Die Gedichte sind von sehr unterschiedlicher Länge und haben nicht selten etwas Bedrückendes. Die beschädigte Schönheit erahnt man besonders in dem kleinen Gedicht "Gegend mit Stadtautobahn": "damals, die Amsel in der Machabäerstraße/ morgens um fünf, und/ die lebendigen Ruinen der Altstadt,/ein Regen, grau wie der Mai jetzt/"
Die Titel der Gedichte lassen bereits erahnen, worum es geht: "Am Strand von Rodenkirchen", "Der März in der Luft des Hochhauses", "Autobahnring", "Zeitzeugen" und dergleichen mehr.

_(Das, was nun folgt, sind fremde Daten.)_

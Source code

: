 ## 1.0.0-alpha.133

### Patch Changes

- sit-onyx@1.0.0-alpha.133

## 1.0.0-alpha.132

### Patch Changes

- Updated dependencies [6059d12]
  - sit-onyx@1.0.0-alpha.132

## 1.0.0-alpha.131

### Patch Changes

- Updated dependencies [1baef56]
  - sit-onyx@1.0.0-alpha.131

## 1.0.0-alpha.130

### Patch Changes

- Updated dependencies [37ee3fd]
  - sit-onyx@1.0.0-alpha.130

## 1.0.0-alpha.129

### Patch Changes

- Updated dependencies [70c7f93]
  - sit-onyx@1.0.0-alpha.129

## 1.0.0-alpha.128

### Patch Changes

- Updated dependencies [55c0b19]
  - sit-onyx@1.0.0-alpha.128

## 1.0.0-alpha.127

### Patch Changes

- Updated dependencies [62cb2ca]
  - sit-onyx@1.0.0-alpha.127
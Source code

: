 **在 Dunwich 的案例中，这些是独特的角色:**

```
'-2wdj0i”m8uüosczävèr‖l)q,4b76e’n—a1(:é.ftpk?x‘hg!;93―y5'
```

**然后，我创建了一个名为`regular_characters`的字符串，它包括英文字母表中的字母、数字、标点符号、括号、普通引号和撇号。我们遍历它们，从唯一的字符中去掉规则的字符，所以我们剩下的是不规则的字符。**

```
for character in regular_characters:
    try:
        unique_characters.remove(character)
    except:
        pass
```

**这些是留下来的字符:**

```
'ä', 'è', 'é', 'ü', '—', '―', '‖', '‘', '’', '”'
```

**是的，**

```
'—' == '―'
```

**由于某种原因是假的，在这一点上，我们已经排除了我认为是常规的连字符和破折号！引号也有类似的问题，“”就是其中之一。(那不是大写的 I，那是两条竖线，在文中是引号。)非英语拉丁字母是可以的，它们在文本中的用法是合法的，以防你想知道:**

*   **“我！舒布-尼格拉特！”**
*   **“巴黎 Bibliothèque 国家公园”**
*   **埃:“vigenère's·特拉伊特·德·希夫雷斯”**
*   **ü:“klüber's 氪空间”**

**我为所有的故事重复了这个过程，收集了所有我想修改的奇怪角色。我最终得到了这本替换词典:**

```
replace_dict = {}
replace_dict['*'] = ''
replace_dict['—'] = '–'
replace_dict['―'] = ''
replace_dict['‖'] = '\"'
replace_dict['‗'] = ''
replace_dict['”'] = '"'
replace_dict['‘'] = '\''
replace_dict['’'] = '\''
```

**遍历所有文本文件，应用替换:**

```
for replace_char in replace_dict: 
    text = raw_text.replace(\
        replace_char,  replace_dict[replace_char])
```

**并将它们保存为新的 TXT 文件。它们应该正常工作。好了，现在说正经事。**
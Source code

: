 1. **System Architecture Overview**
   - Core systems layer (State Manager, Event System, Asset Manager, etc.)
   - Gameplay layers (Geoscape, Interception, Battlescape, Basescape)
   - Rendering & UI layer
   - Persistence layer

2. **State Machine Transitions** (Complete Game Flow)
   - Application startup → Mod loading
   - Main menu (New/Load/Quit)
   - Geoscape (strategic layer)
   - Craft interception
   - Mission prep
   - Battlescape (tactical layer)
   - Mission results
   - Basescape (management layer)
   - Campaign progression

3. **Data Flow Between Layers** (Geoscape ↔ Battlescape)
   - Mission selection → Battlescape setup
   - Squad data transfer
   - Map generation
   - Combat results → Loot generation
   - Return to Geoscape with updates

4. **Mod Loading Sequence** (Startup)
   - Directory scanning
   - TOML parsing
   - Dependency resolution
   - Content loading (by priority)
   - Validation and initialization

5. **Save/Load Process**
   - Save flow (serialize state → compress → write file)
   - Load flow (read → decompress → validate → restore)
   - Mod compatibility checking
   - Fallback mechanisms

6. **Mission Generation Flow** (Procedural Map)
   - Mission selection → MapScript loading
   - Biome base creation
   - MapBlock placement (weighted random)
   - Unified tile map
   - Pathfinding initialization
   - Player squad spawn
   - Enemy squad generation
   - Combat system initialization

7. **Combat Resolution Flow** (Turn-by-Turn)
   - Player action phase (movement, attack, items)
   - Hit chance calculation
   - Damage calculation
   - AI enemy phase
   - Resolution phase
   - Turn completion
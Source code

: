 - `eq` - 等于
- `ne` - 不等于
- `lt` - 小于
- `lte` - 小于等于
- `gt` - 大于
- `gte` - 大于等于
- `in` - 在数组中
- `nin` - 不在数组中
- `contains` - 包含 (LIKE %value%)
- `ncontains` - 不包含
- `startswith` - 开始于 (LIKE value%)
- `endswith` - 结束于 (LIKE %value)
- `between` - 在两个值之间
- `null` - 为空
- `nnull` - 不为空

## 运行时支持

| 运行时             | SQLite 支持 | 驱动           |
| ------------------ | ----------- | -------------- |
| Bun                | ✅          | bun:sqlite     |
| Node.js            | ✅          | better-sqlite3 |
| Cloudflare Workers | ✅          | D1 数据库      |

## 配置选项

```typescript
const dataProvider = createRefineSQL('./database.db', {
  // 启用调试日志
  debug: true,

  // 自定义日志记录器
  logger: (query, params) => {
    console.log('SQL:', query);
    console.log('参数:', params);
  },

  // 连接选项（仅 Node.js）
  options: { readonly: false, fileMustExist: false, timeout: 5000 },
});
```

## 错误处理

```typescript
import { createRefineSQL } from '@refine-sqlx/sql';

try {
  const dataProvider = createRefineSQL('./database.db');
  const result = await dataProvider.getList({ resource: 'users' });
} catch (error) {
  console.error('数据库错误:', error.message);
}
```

Mir hat ein Vierzeiler sehr gut gefallen, der etwas über den Sinn von Ritualen und über Vergänglichkeit aussagt.
Sommer, siebziger Jahre
Die Pflaumen hängen noch fest
und die alte Frau geht
ins Haus zurück, wo sie das Bild,
August 44, des Sohnes zurechtrückt.
(Jürgen Becker)
Was geschah im Sommer 44? War dieser Sohn ein Nazi? Ein Soldat, der im Krieg fiel? Ein Widerstandskämpfer, den man im Sommer 44 hinrichtete? Ein Jude, der in Ausschwitz vergast wurde? Warum denkt man sofort, dass der Sohn nicht mehr lebt? Weil das Gedicht keinen anderen Schluss zulässt? Anfang August hängen die Pflaumen noch fest. Die alte Frau erinnert sich an den Sommer 44 als ihr Sohn noch lebt.... Das Zurechtrücken des Bildes ist ein Versuch, etwas gerade zu rücken, was in die Schieflage kam. Die Mutter kann nicht helfen, auch wenn sie jedes Jahr, wenn die Pflaumen noch nicht fallen wollen, das Ritual wiederholt.